L’ambition du Traité d'Aix-la-Chapelle est de rafraîchir les relations bilatérales franco-allemandes jusqu’alors régies par le Traité de l’Elysée signé en 1963 par le Général de Gaulle et Konrad Adenauer
Macron et Merkel font appel aux mêmes outils que De Gaulle et Adenauer, en espérant obtenir les mêmes résultats.

Mardi 22 janvier, Emmanuel Macron et Angela Merkel signent à Aix-la-Chapelle le Traité entre la République française et la République fédérale d’Allemagne sur la coopération et l’intégration franco-allemandes.
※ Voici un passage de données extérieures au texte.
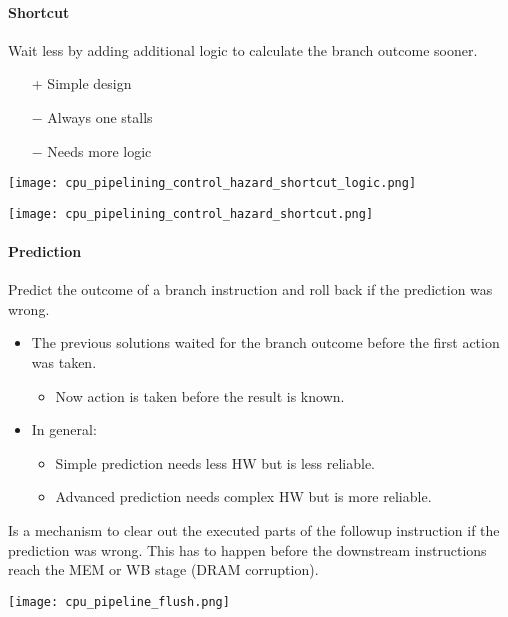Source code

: \paragraph{Shortcut}\label{shortcut}

Wait less by adding additional logic to calculate the branch outcome sooner.

\begin{itemize}
    \item[+] Simple design
    \item[$-$] Always one stalls
    \item[$-$] Needs more logic
\end{itemize}

\texttt{[image: cpu\_pipelining\_control\_hazard\_shortcut\_logic.png]}

\texttt{[image: cpu\_pipelining\_control\_hazard\_shortcut.png]}

\paragraph{Prediction}\label{prediction}
Predict the outcome of a branch instruction and roll back if the prediction was wrong.
\begin{itemize}
    \item The previous solutions waited for the branch outcome before the first action was taken.
    \begin{itemize}
        \item Now action is taken before the result is known.
    \end{itemize}
    \item In general: 
    \begin{itemize}
        \item Simple prediction needs less HW but is less reliable.
        \item Advanced prediction needs complex HW but is more reliable.
    \end{itemize}
\end{itemize}

\newpar{}

Is a mechanism to clear out the executed parts of the followup instruction if the prediction was wrong. This has to happen before the downstream instructions reach the MEM or WB stage (DRAM corruption).
\begin{center}
    \texttt{[image: cpu\_pipeline\_flush.png]}
\end{center}
\newpar{}

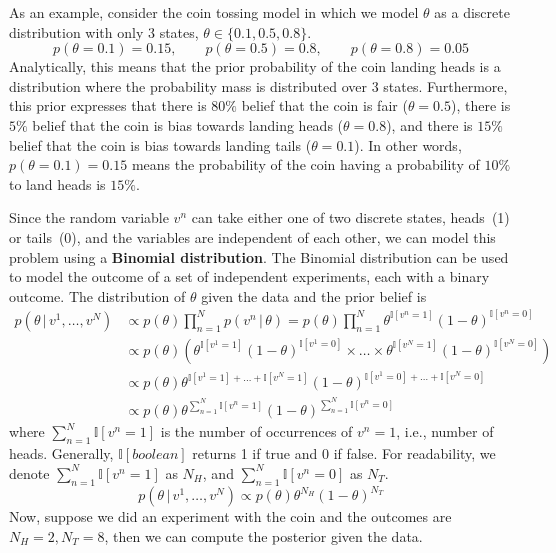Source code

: \documentclass{article}
\newcommand{\giv}{\,|\,}
\begin{document}
As an example, consider the coin tossing model in which we model $\theta$ as a discrete distribution with only 3 states, $\theta \in \{0.1, 0.5, 0.8\}$. 
$$
    p(\theta = 0.1) = 0.15, \qquad p(\theta = 0.5) = 0.8, \qquad p(\theta = 0.8) = 0.05 
$$
\noindent Analytically, this means that the prior probability of the coin landing heads is a distribution where the probability mass is distributed over 3 states. Furthermore, this prior expresses that there is $80\%$ belief that the coin is fair ($\theta = 0.5$), there is $5\%$ belief that the coin is bias towards landing heads ($\theta = 0.8$), and there is $15\%$ belief that the coin is bias towards landing tails ($\theta = 0.1$). In other words, $p(\theta = 0.1) = 0.15$ means the probability of the coin having a probability of $10\%$ to land heads is $15\%$. 

Since the random variable $v^n$ can take either one of two discrete states, heads~(1) or tails~(0), and the variables are independent of each other, we can  model this problem using a \textbf{Binomial distribution}. The Binomial distribution can be used to model the outcome of a set of independent experiments, each with a binary outcome. The distribution of $\theta$ given the data and the prior belief is
\begin{align*}
    p(\theta \giv v^1, \dots, v^N) &\propto p(\theta) \prod_{n=1}^N p(v^n \giv \theta) = p(\theta) \prod_{n=1}^N \theta^{\mathbb{I}[v^n = 1]} (1-\theta)^{\mathbb{I}[v^n = 0]}\\[1em]
    &\propto p(\theta) \left( \theta^{\mathbb{I}[v^1 = 1]} (1-\theta)^{\mathbb{I}[v^1 = 0]} \times \dots \times \theta^{\mathbb{I}[v^N = 1]} (1-\theta)^{\mathbb{I}[v^N = 0]} \right) \\[1em] 
    &\propto p(\theta) \theta^{\mathbb{I}[v^1 = 1] + \dots + \mathbb{I}[v^N = 1]} (1-\theta)^{\mathbb{I}[v^1 = 0] + \dots + \mathbb{I}[v^N = 0]}\\[1em]
    &\propto p(\theta) \theta^{\sum_{n=1}^N \mathbb{I}[v^n = 1]} (1-\theta)^{\sum_{n=1}^N \mathbb{I}[v^n = 0]}
\end{align*}
\noindent where $\sum_{n=1}^N \mathbb{I}[v^n = 1]$ is the number of occurrences of $v^n = 1$, i.e., number of heads. Generally, $\mathbb{I}[boolean]$ returns 1 if true and 0 if false. For readability, we denote $\sum_{n=1}^N \mathbb{I}[v^n = 1]$ as $N_H$, and $\sum_{n=1}^N \mathbb{I}[v^n = 0]$ as $N_T$. 
$$
    p(\theta \giv v^1, \dots, v^N) \propto p(\theta) \theta^{N_H} (1-\theta)^{N_T}
$$
\noindent Now, suppose we did an experiment with the coin and the outcomes are $N_H = 2, N_T = 8$, then we can compute the posterior given the data. 
\end{document}
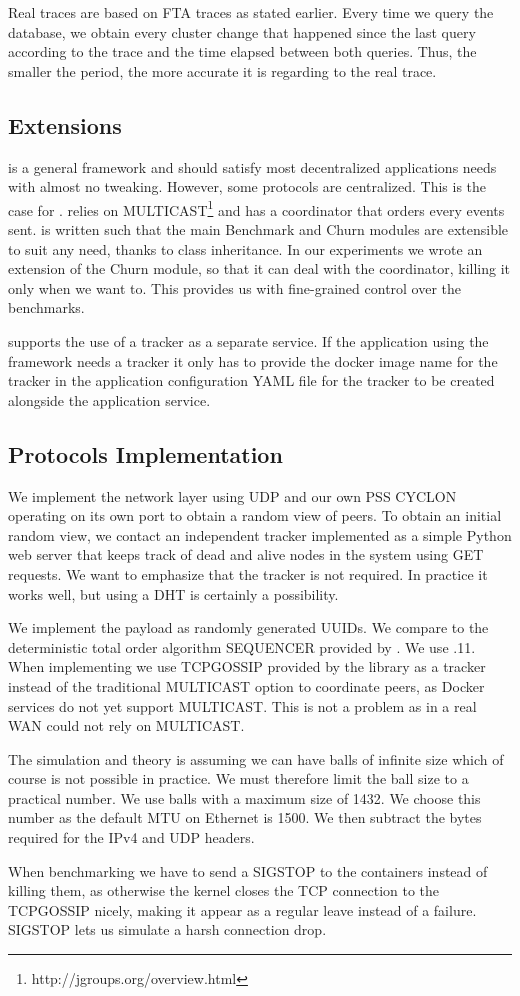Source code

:Real traces are based on FTA traces as stated earlier. Every time we query the database, we obtain every cluster change that happened since the last query according to the trace and the time elapsed between both queries. Thus, the smaller the period, the more accurate it is regarding to the real trace.
\subsection{Extensions}
\sys is a general framework and should satisfy most decentralized applications needs with almost no tweaking. However, some protocols are centralized. This is the case for \jgroups. \jgroups relies on MULTICAST\footnote{http://jgroups.org/overview.html} and has a coordinator that orders every events sent. \sys is written such that the main Benchmark and Churn modules are extensible to suit any need, thanks to class inheritance. In our experiments we wrote an extension of the Churn module, so that it can deal with the coordinator, killing it only when we want to. This provides us with fine-grained control over the benchmarks. 

\sys supports the use of a tracker as a separate service. If the application using the framework needs a tracker it only has to provide the docker image name for the tracker in the application configuration YAML file for the tracker to be created alongside the application service.
\subsection{Protocols Implementation}
We implement the network layer using UDP and our own PSS CYCLON operating on its own port to obtain a random view of peers. To obtain an initial random view, we contact an independent tracker implemented as a simple Python web server that keeps track of dead and alive nodes in the system using GET requests. We want to emphasize that the tracker is not required. In practice it works well, but using a DHT is certainly a possibility.

We implement the payload as randomly generated UUIDs. We compare \epto to the deterministic total order algorithm SEQUENCER provided by \jgroups. We use .11. When implementing \jgroups we use TCPGOSSIP \autocite{tcpgossip} provided by the \jgroups library as a tracker instead of the traditional MULTICAST option to coordinate peers, as Docker services do not yet support MULTICAST. This is not a problem as in a real WAN \jgroups could not rely on MULTICAST.

The \epto simulation and theory is assuming we can have balls of infinite size which of course is not possible in practice.
We must therefore limit the ball size to a practical number. We use balls with a maximum size of \SI{1432}{\byte}. We choose this number as the default MTU on Ethernet is \SI{1500}{\byte}. We then subtract the bytes required for the IPv4 and UDP headers.

When benchmarking \jgroups we have to send a SIGSTOP to the containers instead of killing them, as otherwise the kernel closes the TCP connection to the TCPGOSSIP nicely, making it appear as a regular leave instead of a failure. SIGSTOP lets us simulate a harsh connection drop.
L’ambition est de rafraîchir les relations bilatérales franco-allemandes jusqu’alors régies par le Traité de l’Elysée, signé en 1963 par le Général de Gaulle et Konrad Adenauer, chancelier de ce qui était alors l’Allemagne de l’Ouest. Visant à renforcer la coopération et la convergence entre les deux pays, cet accord touche de nombreux secteurs, l’économie, la diplomatie, la défense, l’environnement, l’enseignement, la culture et les affaires européennes, entre autres.

De l’aveu de ses auteurs, il s’agit plus d’un acte symbolique que d’un bouleversement stratégique. Traduction : le texte contient peu de changements concrets. « C’est un mandat pour l’avenir, pas un aboutissement. Il faudra le traduire en mesures concrètes » a expliqué la diplomatie allemande au site Toute l’Europe. Les deux pays affichent essentiellement leur volonté de poursuivre ce qui a été amorcé 56 ans plus tôt.

Ainsi les échanges de fonctionnaires continuent d’être encouragés : le Conseil des ministres franco-allemand « adopte un programme pluriannuel de projets de coopération franco-allemande » (article 23); de  même que la coopération politique et administrative : « Un membre du gouvernement d’un des deux États prend part, une fois par trimestre au moins et en alternance, au conseil des ministres de l’autre État » (article 24) . Concernant la convergence, elle a trait aux systèmes économiques et fiscaux allemand et français. Dans les régions frontalières, les échanges linguistiques, culturels sont encouragés et des facilitations du point de vue administratifs sont prévues.

La principale nouveauté de ce traité tient à la création d’une assemblée commune franco-allemande, composée de cent députés (cinquante de chaque pays) dont le but sera de veiller à l’application du Traité d’Aix-la-Chapelle.

Une méthode et des outils du siècle passé

Le principal défaut de cette démarche est d’utiliser une méthode et de faire appel à des outils du siècle passé. En effet le Traité d’Aix-la-Chapelle a été rédigé sans la moindre consultation parlementaire ou citoyenne. Ce qui, à l’ère d’internet et des revendications pour une démocratie plus directe, apparaît comme une grave erreur stratégique aux conséquences néfastes. Ces conséquences sont des fake news propagées principalement par des membres du Rassemblement National et de Debout la France.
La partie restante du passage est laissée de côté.